Furthermore, those few nights a week would be more moderate, since the students would drink knowing that they needed to get up in the morning and keep hacking away at that thermodynamics problem set.
I suspect that one of the main reasons students who aren’t in college drink less than college students is that they have to get up in the morning and go to work at a real job, where they are accountable for their behavior.
Caroline Figgatt
Munich, July 1, 2009
The writer is a student at the Massachusetts Institute of Technology.
What caught my attention, of course, was the biographical sentence at the end of the letter. Only an MIT student would think that the answer to a social problem is to work people too hard to have time to develop the problem.
At first, I found this note amusing, but this soon gave away to a darker thought: why do schools like MIT allow this type of mindset to not only exist, but become the norm? If a large percentage of the student population here were becoming physically injured in unsafe campus buildings, or falling ill due to a disease outbreak, the administration would rush to stamp out the problem. But the issues of the mind that are common here — unhappiness, detachment, chronic stress — are viewed with a tinge of nostalgia, or, secretly, approved as part of what makes MIT unique.

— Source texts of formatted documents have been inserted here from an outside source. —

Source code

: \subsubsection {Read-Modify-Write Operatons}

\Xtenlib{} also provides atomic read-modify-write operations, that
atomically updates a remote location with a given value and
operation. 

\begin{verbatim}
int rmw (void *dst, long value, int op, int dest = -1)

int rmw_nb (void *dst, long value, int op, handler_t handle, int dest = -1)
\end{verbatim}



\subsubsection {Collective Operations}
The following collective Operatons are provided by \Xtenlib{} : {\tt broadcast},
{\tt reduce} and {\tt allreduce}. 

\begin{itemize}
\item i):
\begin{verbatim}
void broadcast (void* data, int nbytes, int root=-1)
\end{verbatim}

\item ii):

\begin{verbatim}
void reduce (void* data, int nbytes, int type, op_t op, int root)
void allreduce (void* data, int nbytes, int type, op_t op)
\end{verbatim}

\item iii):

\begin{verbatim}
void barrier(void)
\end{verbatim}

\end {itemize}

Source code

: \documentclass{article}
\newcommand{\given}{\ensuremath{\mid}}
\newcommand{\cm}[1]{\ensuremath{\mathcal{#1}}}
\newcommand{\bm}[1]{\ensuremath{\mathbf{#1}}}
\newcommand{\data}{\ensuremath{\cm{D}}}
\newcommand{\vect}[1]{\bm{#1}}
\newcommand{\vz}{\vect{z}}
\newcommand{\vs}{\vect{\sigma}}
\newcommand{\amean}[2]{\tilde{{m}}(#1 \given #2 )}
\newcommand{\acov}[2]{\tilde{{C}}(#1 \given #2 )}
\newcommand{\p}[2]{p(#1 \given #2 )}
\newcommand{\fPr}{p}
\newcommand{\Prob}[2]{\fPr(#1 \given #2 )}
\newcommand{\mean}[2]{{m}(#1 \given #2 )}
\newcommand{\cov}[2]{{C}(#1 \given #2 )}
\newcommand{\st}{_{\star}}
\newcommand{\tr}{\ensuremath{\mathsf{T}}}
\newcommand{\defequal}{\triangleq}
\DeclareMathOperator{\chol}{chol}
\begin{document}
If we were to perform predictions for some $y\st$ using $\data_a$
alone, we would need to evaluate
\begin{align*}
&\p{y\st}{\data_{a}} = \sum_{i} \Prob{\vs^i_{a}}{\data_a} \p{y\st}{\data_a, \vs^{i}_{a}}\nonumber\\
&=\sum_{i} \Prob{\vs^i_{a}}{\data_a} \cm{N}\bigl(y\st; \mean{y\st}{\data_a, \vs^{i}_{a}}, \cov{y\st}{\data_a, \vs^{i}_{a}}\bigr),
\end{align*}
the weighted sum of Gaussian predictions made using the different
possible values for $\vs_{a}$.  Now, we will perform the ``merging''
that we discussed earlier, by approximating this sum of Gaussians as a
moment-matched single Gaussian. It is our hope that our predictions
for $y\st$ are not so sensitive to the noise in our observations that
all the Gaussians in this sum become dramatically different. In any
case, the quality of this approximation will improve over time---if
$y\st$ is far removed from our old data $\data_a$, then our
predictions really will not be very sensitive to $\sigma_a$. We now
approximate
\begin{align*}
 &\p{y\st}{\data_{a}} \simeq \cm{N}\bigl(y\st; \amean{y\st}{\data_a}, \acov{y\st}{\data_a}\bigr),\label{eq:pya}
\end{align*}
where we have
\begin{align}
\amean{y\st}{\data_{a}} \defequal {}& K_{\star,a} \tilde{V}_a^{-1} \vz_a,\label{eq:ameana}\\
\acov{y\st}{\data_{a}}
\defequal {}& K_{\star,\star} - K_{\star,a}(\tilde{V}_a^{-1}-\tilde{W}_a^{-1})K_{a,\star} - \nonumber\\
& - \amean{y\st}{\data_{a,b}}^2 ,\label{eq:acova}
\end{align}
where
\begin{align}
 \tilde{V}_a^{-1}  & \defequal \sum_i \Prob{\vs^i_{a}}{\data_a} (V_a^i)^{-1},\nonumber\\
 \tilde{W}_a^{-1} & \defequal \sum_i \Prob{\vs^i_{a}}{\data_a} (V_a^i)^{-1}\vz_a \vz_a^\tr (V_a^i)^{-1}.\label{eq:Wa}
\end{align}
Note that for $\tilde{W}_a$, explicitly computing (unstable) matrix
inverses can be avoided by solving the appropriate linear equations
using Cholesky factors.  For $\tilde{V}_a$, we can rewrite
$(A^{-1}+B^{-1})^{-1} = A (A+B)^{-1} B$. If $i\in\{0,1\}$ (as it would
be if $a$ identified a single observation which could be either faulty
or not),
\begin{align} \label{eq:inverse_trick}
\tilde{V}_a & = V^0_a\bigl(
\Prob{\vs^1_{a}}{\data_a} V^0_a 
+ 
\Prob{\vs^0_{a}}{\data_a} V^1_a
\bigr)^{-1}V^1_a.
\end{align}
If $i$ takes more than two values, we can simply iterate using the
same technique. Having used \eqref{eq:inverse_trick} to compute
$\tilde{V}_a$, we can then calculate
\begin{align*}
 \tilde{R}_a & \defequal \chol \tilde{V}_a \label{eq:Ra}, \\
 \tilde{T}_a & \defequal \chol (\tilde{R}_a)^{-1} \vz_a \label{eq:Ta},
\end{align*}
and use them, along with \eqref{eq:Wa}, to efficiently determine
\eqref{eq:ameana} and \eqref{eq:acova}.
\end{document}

Based on the daily e-mails I receive from students across the country, it seems like this indifference is endemic. Campuses might invest in mental health programs to catch the worst of the sufferers when they make their fall, but there’s little effort to prevent these falls in the first place, or, more importantly, impede the slide into tolerable unhappiness that many students silently accept.
I’m curious about your thoughts. What’s your experience with stress on your college campus, and how your school handles the issue?